> **What to work on**
The result should be the line with "We're going to build" followed by every remaining line of the entries, each reproduced exactly, with nothing else.

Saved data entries
____________________

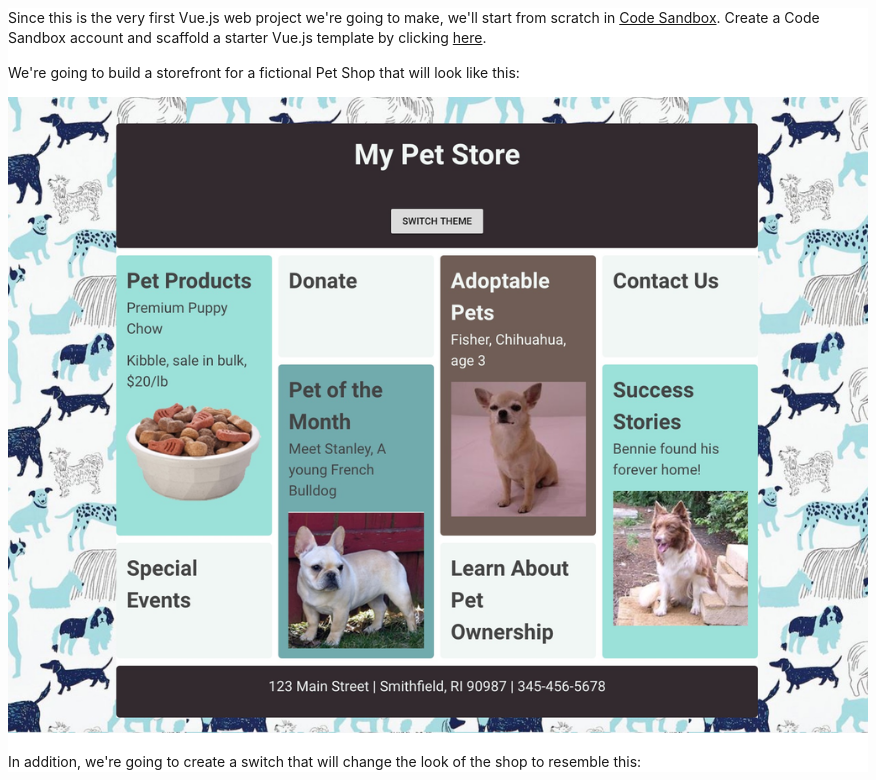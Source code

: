 Since this is the very first Vue.js web project we're going to make, we'll start from scratch in [Code Sandbox](http://codesandbox.io). Create a Code Sandbox account and scaffold a starter Vue.js template by clicking [here](https://codesandbox.io/s/vue).

We're going to build a storefront for a fictional Pet Shop that will look like this:

![pet store](./images/petshop_chapter1_1.jpg)

In addition, we're going to create a switch that will change the look of the shop to resemble this:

____________________

> **Answer for this exercise**
We're going to build a storefront for a fictional Pet Shop that will look like this:

![pet store](./images/petshop_chapter1_1.jpg)

In addition, we're going to create a switch that will change the look of the shop to resemble this:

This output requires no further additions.